**Activity**: For the listing below, output exactly the lines from the line with "09:00 - 10:15" up to and including the line with "12:15 | **Research", and no other lines.

───── Material shown ─────

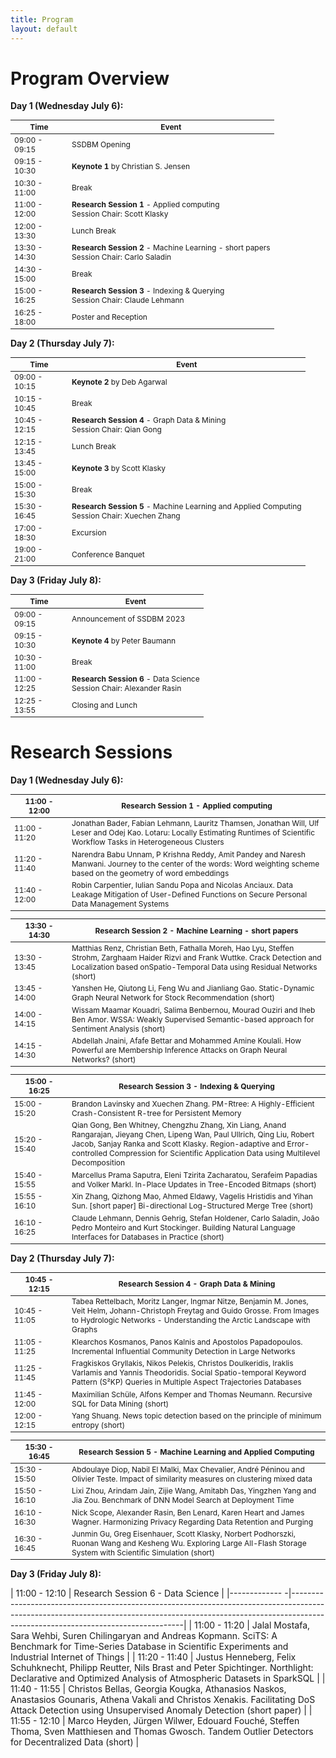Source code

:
 ```yaml
---
title: Program
layout: default
---
```


# Program Overview

<style scoped> 
    table 
    { 
        font-size: 12px; 
        table-layout: fixed; 
    } 

    th:nth-child(1) 
    {
        width: 80px;
        overflow: hidden;
    }
</style>

**Day 1 (Wednesday July 6):**

| Time          | Event                                                                                      |
|---------------|--------------------------------------------------------------------------------------------|
| 09:00 - 09:15 | SSDBM Opening                                                                              |
| 09:15 - 10:30 | **Keynote 1** by Christian S. Jensen                                                       |
| 10:30	- 11:00 | Break	                                                                                     |
| 11:00	- 12:00 | **Research Session 1** - Applied computing <br> Session Chair: Scott Klasky                |
| 12:00	- 13:30 | Lunch Break					                                                             |
| 13:30	- 14:30 | **Research Session 2** - Machine Learning - short papers <br> Session Chair: Carlo Saladin |
| 14:30	- 15:00 | Break					                                                                     |
| 15:00	- 16:25 | **Research Session 3** - Indexing & Querying <br> Session Chair: Claude Lehmann            |
| 16:25	- 18:00 | Poster and Reception					                                                     |



**Day 2 (Thursday July 7):**

| Time          | Event                                                                                             |
|---------------|---------------------------------------------------------------------------------------------------|
| 09:00 - 10:15 | **Keynote 2** by Deb Agarwal                                                                      |
| 10:15	- 10:45 | Break	       			                                                                            |
| 10:45	- 12:15 | **Research Session 4** - Graph Data & Mining <br> Session Chair: Qian Gong                        |
| 12:15	- 13:45 | Lunch Break		                                                                                |
| 13:45	- 15:00 | **Keynote 3** by Scott Klasky                                                                     |
| 15:00	- 15:30 | Break					                                                                            |
| 15:30	- 16:45 | **Research Session 5** - Machine Learning and Applied Computing <br> Session Chair: Xuechen Zhang |
| 17:00	- 18:30 | Excursion					                                                                        |
| 19:00	- 21:00 | Conference Banquet		                                                                        |



**Day 3 (Friday July 8):**

| Time          | Event                                                                     |
|---------------|---------------------------------------------------------------------------|
| 09:00 - 09:15 | Announcement of SSDBM 2023                                                |
| 09:15 - 10:30 | **Keynote 4** by Peter Baumann		                                    |
| 10:30 - 11:00 | Break					                                                    |
| 11:00 - 12:25 | **Research Session 6** - Data Science <br> Session Chair: Alexander Rasin |
| 12:25 - 13:55 | Closing and Lunch                                                         |




# Research Sessions


**Day 1 (Wednesday July 6):**

| 11:00 - 12:00 | Research Session 1 - Applied computing		                                                                                                                     			                                    |
|---------------|---------------------------------------------------------------------------------------------------------------------------------------------------------------------------------------------------------------|
| 11:00	- 11:20 | Jonathan Bader, Fabian Lehmann, Lauritz Thamsen, Jonathan Will, Ulf Leser and Odej Kao. Lotaru: Locally Estimating Runtimes of Scientific Workflow Tasks in Heterogeneous Clusters                            |
| 11:20 - 11:40 | Narendra Babu Unnam, P Krishna Reddy, Amit Pandey and Naresh Manwani. Journey to the center of the words: Word weighting scheme based on the geometry of word embeddings                                      |
| 11:40 - 12:00 | Robin Carpentier, Iulian Sandu Popa and Nicolas Anciaux. Data Leakage Mitigation of User-Defined Functions on Secure Personal Data Management Systems                                                         |


| 13:30 - 14:30 | Research Session 2 - Machine Learning - short papers                                                                                                                                                            |
|---------------|---------------------------------------------------------------------------------------------------------------------------------------------------------------------------------------------------------------|
| 13:30 - 13:45 | Matthias Renz, Christian Beth, Fathalla Moreh, Hao Lyu, Steffen Strohm, Zarghaam Haider Rizvi and Frank Wuttke. Crack Detection and Localization based onSpatio-Temporal Data using Residual Networks (short) |				
| 13:45 - 14:00 | Yanshen He, Qiutong Li, Feng Wu and Jianliang Gao. Static-Dynamic Graph Neural Network for Stock Recommendation (short)					                                                                    |
| 14:00 - 14:15 | Wissam Maamar Kouadri, Salima Benbernou, Mourad Ouziri and Iheb Ben Amor. WSSA: Weakly Supervised Semantic-based approach for Sentiment Analysis (short)					                                    |
| 14:15 - 14:30 | Abdellah Jnaini, Afafe Bettar and Mohammed Amine Koulali. How Powerful are Membership Inference Attacks on Graph Neural Networks? (short)					                                                    |


| 15:00 - 16:25 | Research Session 3 - Indexing & Querying                                                                                                                                                                                                                                              |
|---------------|-------------------------------------------------------------------------------------------------------------------------------------------------------------------------------------------------------------------------------------------------------------------------------------|
| 15:00 - 15:20 | Brandon Lavinsky and Xuechen Zhang. PM-Rtree: A Highly-Efficient Crash-Consistent R-tree for Persistent Memory	                                                                                               				                                                      |
| 15:20 - 15:40 | Qian Gong, Ben Whitney, Chengzhu Zhang, Xin Liang, Anand Rangarajan, Jieyang Chen, Lipeng Wan, Paul Ullrich, Qing Liu, Robert Jacob, Sanjay Ranka and Scott Klasky. Region-adaptive and Error-controlled Compression for Scientific Application Data using Multilevel Decomposition |
| 15:40 - 15:55 | Marcellus Prama Saputra, Eleni Tzirita Zacharatou, Serafeim Papadias and Volker Markl. In-Place Updates in Tree-Encoded Bitmaps (short)					                                                                                                                          |
| 15:55 - 16:10 | Xin Zhang, Qizhong Mao, Ahmed Eldawy, Vagelis Hristidis and Yihan Sun. [short paper] Bi-directional Log-Structured Merge Tree (short)					                                                                                                                              |
| 16:10 - 16:25 | Claude Lehmann, Dennis Gehrig, Stefan Holdener, Carlo Saladin, João Pedro Monteiro and Kurt Stockinger. Building Natural Language Interfaces for Databases in Practice (short)					                                                                                  |



**Day 2 (Thursday July 7):**

| 10:45 - 12:15 | Research Session 4 - Graph Data & Mining	                                                                                                                                                                    |
|----------------------------------------------|--------------------------------------------------------------------------------------------------------------------------------------------------------------------------------|			
| 10:45 - 11:05 | Tabea Rettelbach, Moritz Langer, Ingmar Nitze, Benjamin M. Jones, Veit Helm, Johann-Christoph Freytag and Guido Grosse. From Images to Hydrologic Networks - Understanding the Arctic Landscape with Graphs   |
| 11:05 - 11:25 | Klearchos Kosmanos, Panos Kalnis and Apostolos Papadopoulos. Incremental Influential Community Detection in Large Networks	 				                                                                |
| 11:25 - 11:45 | Fragkiskos Gryllakis, Nikos Pelekis, Christos Doulkeridis, Iraklis Varlamis and Yannis Theodoridis. Social Spatio-temporal Keyword Pattern (S²KP) Queries in Multiple Aspect Trajectories Databases	        |
| 11:45 - 12:00 | Maximilian Schüle, Alfons Kemper and Thomas Neumann. Recursive SQL for Data Mining (short)					                                                                                                |
| 12:00 - 12:15 | Yang Shuang. News topic detection based on the principle of minimum entropy (short)					                                                                                                        |


| 15:30 - 16:45 | Research Session 5 - Machine Learning and Applied Computing		                                                                                                                                                |
|---------------|---------------------------------------------------------------------------------------------------------------------------------------------------------------------------------------------------------------|
| 15:30 - 15:50 | Abdoulaye Diop, Nabil El Malki, Max Chevalier, André Péninou and Olivier Teste. Impact of similarity measures on clustering mixed data	                                                                    |
| 15:50 - 16:10 | Lixi Zhou, Arindam Jain, Zijie Wang, Amitabh Das, Yingzhen Yang and Jia Zou. Benchmark of DNN Model Search at Deployment Time		                                                                            |
| 16:10 - 16:30 | Nick Scope, Alexander Rasin, Ben Lenard, Karen Heart and James Wagner. Harmonizing Privacy Regarding Data Retention and Purging		                                                                        |
| 16:30 - 16:45 | Junmin Gu, Greg Eisenhauer, Scott Klasky, Norbert Podhorszki, Ruonan Wang and Kesheng Wu. Exploring Large All-Flash Storage System with Scientific Simulation (short)					                        |



**Day 3 (Friday July 8):**


| 11:00 - 12:10 | Research Session 6 - Data Science					                                                                                                                                                            |
|------------- -|---------------------------------------------------------------------------------------------------------------------------------------------------------------------------------------------------------------|
| 11:00 - 11:20 | Jalal Mostafa, Sara Wehbi, Suren Chilingaryan and Andreas Kopmann. SciTS: A Benchmark for Time-Series Database in Scientific Experiments and Industrial Internet of Things                                    |
| 11:20 - 11:40 | Justus Henneberg, Felix Schuhknecht, Philipp Reutter, Nils Brast and Peter Spichtinger. Northlight: Declarative and Optimized Analysis of Atmospheric Datasets in SparkSQL	                                |
| 11:40 - 11:55 | Christos Bellas, Georgia Kougka, Athanasios Naskos, Anastasios Gounaris, Athena Vakali and Christos Xenakis. Facilitating DoS Attack Detection using Unsupervised Anomaly Detection (short paper)	            |
| 11:55 - 12:10 | Marco Heyden, Jürgen Wilwer, Edouard Fouché, Steffen Thoma, Sven Matthiesen and Thomas Gwosch. Tandem Outlier Detectors for Decentralized Data (short)	                                                    |
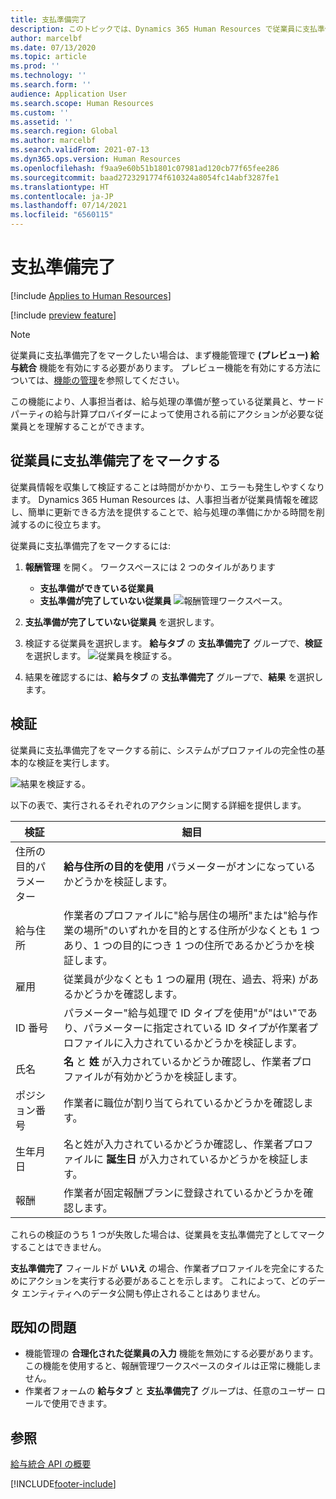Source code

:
 ```yaml
---
title: 支払準備完了
description: このトピックでは、Dynamics 365 Human Resources で従業員に支払準備完了をマークする方法を説明します。
author: marcelbf
ms.date: 07/13/2020
ms.topic: article
ms.prod: ''
ms.technology: ''
ms.search.form: ''
audience: Application User
ms.search.scope: Human Resources
ms.custom: ''
ms.assetid: ''
ms.search.region: Global
ms.author: marcelbf
ms.search.validFrom: 2021-07-13
ms.dyn365.ops.version: Human Resources
ms.openlocfilehash: f9aa9e60b51b1801c07981ad120cb77f65fee286
ms.sourcegitcommit: baad2723291774f610324a8054fc14abf3287fe1
ms.translationtype: HT
ms.contentlocale: ja-JP
ms.lasthandoff: 07/14/2021
ms.locfileid: "6560115"
---
```

# <a name="ready-to-pay"></a>支払準備完了

[!include [Applies to Human Resources](../includes/applies-to-hr.md)]

[!include [preview feature](./includes/preview-feature.md)]

> [!NOTE]
> 従業員に支払準備完了をマークしたい場合は、まず機能管理で **(プレビュー) 給与統合** 機能を有効にする必要があります。 プレビュー機能を有効にする方法については、[機能の管理](hr-admin-manage-features.md)を参照してください。

この機能により、人事担当者は、給与処理の準備が整っている従業員と、サード パーティの給与計算プロバイダーによって使用される前にアクションが必要な従業員とを理解することができます。

## <a name="mark-employee-as-ready-to-pay"></a>従業員に支払準備完了をマークする

従業員情報を収集して検証することは時間がかかり、エラーも発生しやすくなります。 Dynamics 365 Human Resources は、人事担当者が従業員情報を確認し、簡単に更新できる方法を提供することで、給与処理の準備にかかる時間を削減するのに役立ちます。

従業員に支払準備完了をマークするには:

1. **報酬管理** を開く。 ワークスペースには 2 つのタイルがあります 
    - **支払準備ができている従業員**
    - **支払準備が完了していない従業員**
    ![報酬管理ワークスペース。](./media/hr-ready-to-pay-1-workspace.png)

2. **支払準備が完了していない従業員** を選択します。

3. 検証する従業員を選択します。 **給与タブ** の **支払準備完了** グループで、**検証** を選択します。
    ![従業員を検証する。](./media/hr-ready-to-pay-2-validate.png)

4. 結果を確認するには、**給与タブ** の **支払準備完了** グループで、**結果** を選択します。

## <a name="validation"></a>検証

従業員に支払準備完了をマークする前に、システムがプロファイルの完全性の基本的な検証を実行します。

![結果を検証する。](./media/hr-ready-to-pay-3-results.png)

以下の表で、実行されるそれぞれのアクションに関する詳細を提供します。 

| 検証 | 細目 |
| --- | --- |
| 住所の目的パラメーター | **給与住所の目的を使用** パラメーターがオンになっているかどうかを検証します。 |
| 給与住所 | 作業者のプロファイルに"給与居住の場所"または"給与作業の場所"のいずれかを目的とする住所が少なくとも 1 つあり、1 つの目的につき 1 つの住所であるかどうかを検証します。 |
| 雇用 | 従業員が少なくとも 1 つの雇用 (現在、過去、将来) があるかどうかを確認します。 |
| ID 番号 | パラメーター"給与処理で ID タイプを使用"が"はい"であり、パラメーターに指定されている ID タイプが作業者プロファイルに入力されているかどうかを検証します。 |
| 氏名 | **名** と **姓** が入力されているかどうか確認し、作業者プロファイルが有効かどうかを検証します。|
| ポジション番号 | 作業者に職位が割り当てられているかどうかを確認します。 |
| 生年月日 | 名と姓が入力されているかどうか確認し、作業者プロファイルに **誕生日** が入力されているかどうかを検証します。 |
| 報酬 | 作業者が固定報酬プランに登録されているかどうかを確認します。 |

これらの検証のうち 1 つが失敗した場合は、従業員を支払準備完了としてマークすることはできません。

**支払準備完了** フィールドが **いいえ** の場合、作業者プロファイルを完全にするためにアクションを実行する必要があることを示します。 これによって、どのデータ エンティティへのデータ公開も停止されることはありません。 

## <a name="known-issues"></a>既知の問題

- 機能管理の **合理化された従業員の入力** 機能を無効にする必要があります。 この機能を使用すると、報酬管理ワークスペースのタイルは正常に機能しません。
- 作業者フォームの **給与タブ** と **支払準備完了** グループは、任意のユーザー ロールで使用できます。 

## <a name="see-also"></a>参照

[給与統合 API の概要](hr-admin-integration-payroll-api-introduction.md)<br>

[!INCLUDE[footer-include](../includes/footer-banner.md)]
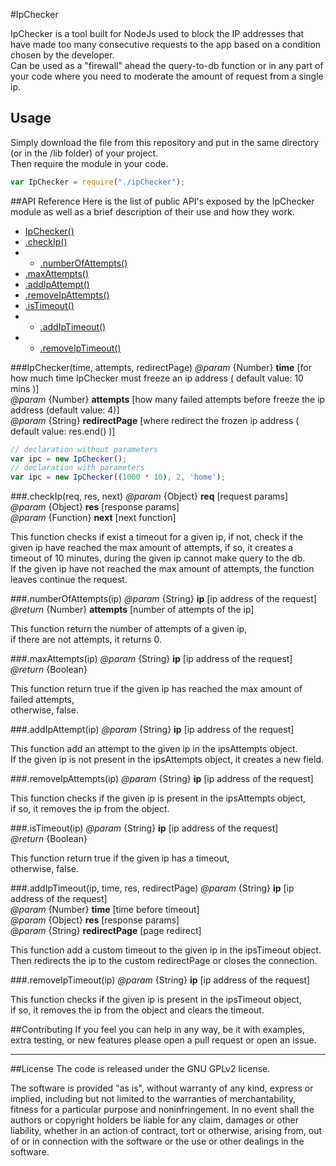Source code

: #IpChecker

IpChecker is a tool built for NodeJs used to block the IP addresses that have made too many consecutive requests to the app based on a condition chosen by the developer.  
Can be used as a "firewall" ahead the query-to-db function or in any part of your code where you need to moderate the amount of request from a single ip.

## Usage
Simply download the file from this repository and put in the same directory (or in the /lib folder) of your project.  
Then require the module in your code.
```Javascript
var IpChecker = require("./ipChecker");
```

##API Reference
Here is the list of public API's exposed by the IpChecker module as well as a brief description of their use and how they work.

- <a href="#IpChecker">IpChecker()</a>
- <a href="#checkIp">.checkIp()</a>
- - <a href="#numberOfAttempts">.numberOfAttempts()</a>
- <a href="#maxAttempts">.maxAttempts()</a>
- <a href="#addIpAttempt">.addIpAttempt()</a>
- <a href="#removeIpAttempts">.removeIpAttempts()</a>
- <a href="#isTimeout">.isTimeout()</a>
- - <a href="#addIpTimeout">.addIpTimeout()</a>
- - <a href="#removeIpTimeout">.removeIpTimeout()</a>

###IpChecker(time, attempts, redirectPage) <a name="IpChecker"></a>
*@param*  {Number}   **time**  [for how much time IpChecker must freeze an ip address ( default value: 10 mins )]  
*@param*  {Number}   **attempts**  [how many failed attempts before freeze the ip address (default value: 4)]   
*@param*  {String} **redirectPage** [where redirect the frozen ip address ( default value: res.end() )]

```Javascript
// declaration without parameters
var ipc = new IpChecker();
// declaration with parameters
var ipc = new IpChecker((1000 * 10), 2, 'home');
```

###.checkIp(req, res, next) <a name="checkIp"></a>
*@param*  {Object}   **req**  [request params]  
*@param*  {Object}   **res**  [response params]  
*@param*  {Function} **next** [next function]

This function checks if exist a timeout for a given ip, if not, check if the given ip  have reached the max amount of attempts, if so, it creates a timeout of 10 minutes, during the given ip cannot make query to the db.  
If the given ip have not reached the max amount of attempts, the function leaves continue the request. 

###.numberOfAttempts(ip) <a name="numberOfAttempts"></a>
*@param*  {String} **ip**        [ip address of the request]  
*@return* {Number} **attempts**  [number of attempts of the ip]

This function return the number of attempts of a given ip,  
if there are not attempts, it returns 0.

###.maxAttempts(ip) <a name="maxAttempts"></a>
*@param*  {String}   **ip**   [ip address of the request]  
*@return* {Boolean}

This function return true if the given ip has reached the max amount of failed attempts,  
otherwise, false.

###.addIpAttempt(ip) <a name="addIpAttempt"></a>
*@param* {String} **ip** [ip address of the request]

This function add an attempt to the given ip in the ipsAttempts object.  
If the given ip is not present in the ipsAttempts object, it creates a new field.

###.removeIpAttempts(ip) <a name="removeIpAttempts"></a>
*@param*  {String}   **ip**   [ip address of the request]  

This function checks if the given ip is present in the ipsAttempts object,  
if so, it removes the ip from the object.

###.isTimeout(ip) <a name="isTimeout"></a>
*@param*  {String}   **ip**   [ip address of the request]  
*@return* {Boolean}

This function return true if the given ip has a timeout,  
otherwise, false.

###.addIpTimeout(ip, time, res, redirectPage) <a name="addIpTimeout"></a>
*@param* {String} **ip**            [ip address of the request]  
*@param* {Number} **time**          [time before timeout]  
*@param* {Object} **res**           [response params]  
*@param* {String} **redirectPage**  [page redirect] 

This function add a custom timeout to the given ip in the ipsTimeout object.  
Then redirects the ip to the custom redirectPage or closes the connection.

###.removeIpTimeout(ip) <a name="removeIpTimeout"></a>
*@param*  {String}   **ip**   [ip address of the request]  

This function checks if the given ip is present in the ipsTimeout object,  
if so, it removes the ip from the object and clears the timeout.

##Contributing
If you feel you can help in any way, be it with examples, extra testing, or new features please open a pull request or open an issue.

______________________________________________________________________________________________________________________
##License
The code is released under the GNU GPLv2 license.

The software is provided "as is", without warranty of any kind, express or implied, including but not limited to the warranties of merchantability, fitness for a particular purpose and noninfringement. In no event shall the authors or copyright holders be liable for any claim, damages or other liability, whether in an action of contract, tort or otherwise, arising from, out of or in connection with the software or the use or other dealings in the software.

─────

**The answer**:
| 09:00 - 10:15 | **Keynote 2** by Deb Agarwal                                                                      |
| 10:15	- 10:45 | Break	       			                                                                            |
| 10:45	- 12:15 | **Research Session 4** - Graph Data & Mining <br> Session Chair: Qian Gong                        |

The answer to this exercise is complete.